**Work to complete:** Output every line from the beginning of the records through the line that contains "Have a look", exactly as it appears.

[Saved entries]
*-*-*

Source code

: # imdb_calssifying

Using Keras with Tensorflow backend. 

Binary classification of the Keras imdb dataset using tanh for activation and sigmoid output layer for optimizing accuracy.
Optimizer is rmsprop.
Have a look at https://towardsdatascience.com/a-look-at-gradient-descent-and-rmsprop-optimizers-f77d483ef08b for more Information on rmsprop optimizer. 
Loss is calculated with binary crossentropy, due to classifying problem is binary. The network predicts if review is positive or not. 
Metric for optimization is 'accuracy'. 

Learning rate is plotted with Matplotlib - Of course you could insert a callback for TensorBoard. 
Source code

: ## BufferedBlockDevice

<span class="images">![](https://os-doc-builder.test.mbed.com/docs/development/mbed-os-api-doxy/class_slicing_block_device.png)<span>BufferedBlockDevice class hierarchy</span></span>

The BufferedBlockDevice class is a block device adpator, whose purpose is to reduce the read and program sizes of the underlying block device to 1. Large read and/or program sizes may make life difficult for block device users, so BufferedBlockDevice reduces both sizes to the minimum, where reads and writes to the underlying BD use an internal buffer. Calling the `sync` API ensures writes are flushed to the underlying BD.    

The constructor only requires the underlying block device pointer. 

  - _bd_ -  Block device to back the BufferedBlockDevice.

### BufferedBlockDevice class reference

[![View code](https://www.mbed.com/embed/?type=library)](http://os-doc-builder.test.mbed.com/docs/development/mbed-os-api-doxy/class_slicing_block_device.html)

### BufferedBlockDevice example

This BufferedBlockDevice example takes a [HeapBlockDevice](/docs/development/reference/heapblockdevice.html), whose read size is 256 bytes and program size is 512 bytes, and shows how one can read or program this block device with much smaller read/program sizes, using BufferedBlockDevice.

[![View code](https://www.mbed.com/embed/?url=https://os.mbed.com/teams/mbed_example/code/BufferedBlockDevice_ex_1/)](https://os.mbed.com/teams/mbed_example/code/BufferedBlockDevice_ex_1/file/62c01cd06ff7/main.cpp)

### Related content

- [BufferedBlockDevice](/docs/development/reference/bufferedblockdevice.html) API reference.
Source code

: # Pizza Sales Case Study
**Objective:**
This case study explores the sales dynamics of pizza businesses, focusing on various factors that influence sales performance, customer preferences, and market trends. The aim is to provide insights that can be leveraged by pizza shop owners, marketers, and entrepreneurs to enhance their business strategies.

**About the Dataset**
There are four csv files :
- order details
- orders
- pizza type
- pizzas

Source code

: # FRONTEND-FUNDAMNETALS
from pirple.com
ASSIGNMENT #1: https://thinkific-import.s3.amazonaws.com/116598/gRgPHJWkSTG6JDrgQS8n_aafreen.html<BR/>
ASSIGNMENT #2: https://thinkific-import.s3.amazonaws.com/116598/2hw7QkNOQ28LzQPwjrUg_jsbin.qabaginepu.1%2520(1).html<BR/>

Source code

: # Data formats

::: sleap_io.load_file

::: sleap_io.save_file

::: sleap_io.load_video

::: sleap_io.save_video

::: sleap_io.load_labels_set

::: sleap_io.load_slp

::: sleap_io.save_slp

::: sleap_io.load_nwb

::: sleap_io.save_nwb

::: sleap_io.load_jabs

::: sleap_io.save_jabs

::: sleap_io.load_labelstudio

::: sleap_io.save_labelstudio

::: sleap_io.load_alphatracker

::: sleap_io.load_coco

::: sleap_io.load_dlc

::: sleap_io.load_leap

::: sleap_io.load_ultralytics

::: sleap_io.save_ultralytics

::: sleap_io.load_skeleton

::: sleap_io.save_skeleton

*-*-*

**Your solution:**
Source code

: # imdb_calssifying

Using Keras with Tensorflow backend. 

Binary classification of the Keras imdb dataset using tanh for activation and sigmoid output layer for optimizing accuracy.
Optimizer is rmsprop.
Have a look at https://towardsdatascience.com/a-look-at-gradient-descent-and-rmsprop-optimizers-f77d483ef08b for more Information on rmsprop optimizer. 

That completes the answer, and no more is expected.